Ortega-Villa Ana Maria, Kim Inyoung, Kim H
Department of Statistics, Virginia Polytechnic Institute and State University, Blacksburg, VA, U.S.A.
Department of Public Health Science, Seoul National University, Seoul, Korea.
Stat Med. 2017 Mar 15;36(6):998-1013. doi: 10.1002/sim.7194. Epub 2016 Dec 15.
In matched case-crossover studies, it is generally accepted that the covariates on which a case and associated controls are matched cannot exert a confounding effect on independent predictors included in the conditional logistic regression model. This is because any stratum effect is removed by the conditioning on the fixed number of sets of the case and controls in the stratum. Hence, the conditional logistic regression model is not able to detect any effects associated with the matching covariates by stratum. However, some matching covariates such as time often play an important role as an effect modification leading to incorrect statistical estimation and prediction. Therefore, we propose three approaches to evaluate effect modification by time. The first is a parametric approach, the second is a semiparametric penalized approach, and the third is a semiparametric Bayesian approach. Our parametric approach is a two-stage method, which uses conditional logistic regression in the first stage and then estimates polynomial regression in the second stage. Our semiparametric penalized and Bayesian approaches are one-stage approaches developed by using regression splines. Our semiparametric one stage approach allows us to not only detect the parametric relationship between the predictor and binary outcomes, but also evaluate nonparametric relationships between the predictor and time. We demonstrate the advantage of our semiparametric one-stage approaches using both a simulation study and an epidemiological example of a 1-4 bi-directional case-crossover study of childhood aseptic meningitis with drinking water turbidity. We also provide statistical inference for the semiparametric Bayesian approach using Bayes Factors. Copyright © 2016 John Wiley & Sons, Ltd.

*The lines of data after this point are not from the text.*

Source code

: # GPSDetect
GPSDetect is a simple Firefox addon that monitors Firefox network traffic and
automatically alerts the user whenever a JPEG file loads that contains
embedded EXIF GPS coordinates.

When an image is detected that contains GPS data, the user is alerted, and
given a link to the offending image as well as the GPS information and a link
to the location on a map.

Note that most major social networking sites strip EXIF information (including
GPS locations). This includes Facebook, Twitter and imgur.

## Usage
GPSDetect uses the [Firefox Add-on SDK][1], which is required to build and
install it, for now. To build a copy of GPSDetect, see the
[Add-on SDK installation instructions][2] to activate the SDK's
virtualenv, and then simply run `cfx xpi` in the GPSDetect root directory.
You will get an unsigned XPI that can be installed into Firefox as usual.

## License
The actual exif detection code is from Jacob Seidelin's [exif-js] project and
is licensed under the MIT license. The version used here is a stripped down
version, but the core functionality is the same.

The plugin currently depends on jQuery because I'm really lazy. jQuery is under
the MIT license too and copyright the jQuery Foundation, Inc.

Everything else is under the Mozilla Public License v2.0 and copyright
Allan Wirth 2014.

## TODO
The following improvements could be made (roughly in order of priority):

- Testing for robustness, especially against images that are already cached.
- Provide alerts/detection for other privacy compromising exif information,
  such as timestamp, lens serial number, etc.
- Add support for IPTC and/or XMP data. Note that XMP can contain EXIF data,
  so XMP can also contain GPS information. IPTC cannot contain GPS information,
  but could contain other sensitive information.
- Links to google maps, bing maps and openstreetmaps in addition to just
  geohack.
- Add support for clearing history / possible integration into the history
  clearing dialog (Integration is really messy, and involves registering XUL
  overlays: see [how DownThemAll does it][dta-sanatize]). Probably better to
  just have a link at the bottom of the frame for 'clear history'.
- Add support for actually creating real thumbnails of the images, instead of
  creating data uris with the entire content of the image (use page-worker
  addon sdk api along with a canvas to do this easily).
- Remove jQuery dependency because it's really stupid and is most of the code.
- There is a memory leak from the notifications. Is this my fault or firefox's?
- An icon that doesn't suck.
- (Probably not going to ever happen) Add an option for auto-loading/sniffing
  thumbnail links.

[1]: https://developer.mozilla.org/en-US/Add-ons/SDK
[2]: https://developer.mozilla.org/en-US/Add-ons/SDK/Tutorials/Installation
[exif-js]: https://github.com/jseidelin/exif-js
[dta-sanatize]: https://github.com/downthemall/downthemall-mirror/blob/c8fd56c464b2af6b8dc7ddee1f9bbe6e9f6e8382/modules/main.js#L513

在匹配的病例交叉研究中,人们普遍认为,病例与相关对照所匹配的协变量不会对条件逻辑回归模型中包含的独立预测变量产生混杂效应。这是因为通过对层内固定数量的病例和对照集进行条件设定,任何层效应都会被消除。因此,条件逻辑回归模型无法检测到与按层匹配的协变量相关的任何效应。然而,一些匹配协变量,如时间,往往作为效应修饰因素发挥重要作用,从而导致错误的统计估计和预测。因此,我们提出了三种方法来评估时间的效应修饰作用。第一种是参数方法,第二种是半参数惩罚方法,第三种是半参数贝叶斯方法。我们的参数方法是一种两阶段方法,第一阶段使用条件逻辑回归,然后在第二阶段估计多项式回归。我们的半参数惩罚和贝叶斯方法是通过使用回归样条开发的单阶段方法。我们的半参数单阶段方法不仅能检测预测变量与二元结局之间的参数关系,还能评估预测变量与时间之间的非参数关系。我们通过模拟研究和儿童无菌性脑膜炎与饮用水浊度的1 - 4双向病例交叉研究的流行病学实例,展示了我们半参数单阶段方法的优势。我们还使用贝叶斯因子对半参数贝叶斯方法进行了统计推断。版权所有© 2016约翰·威利父子有限公司。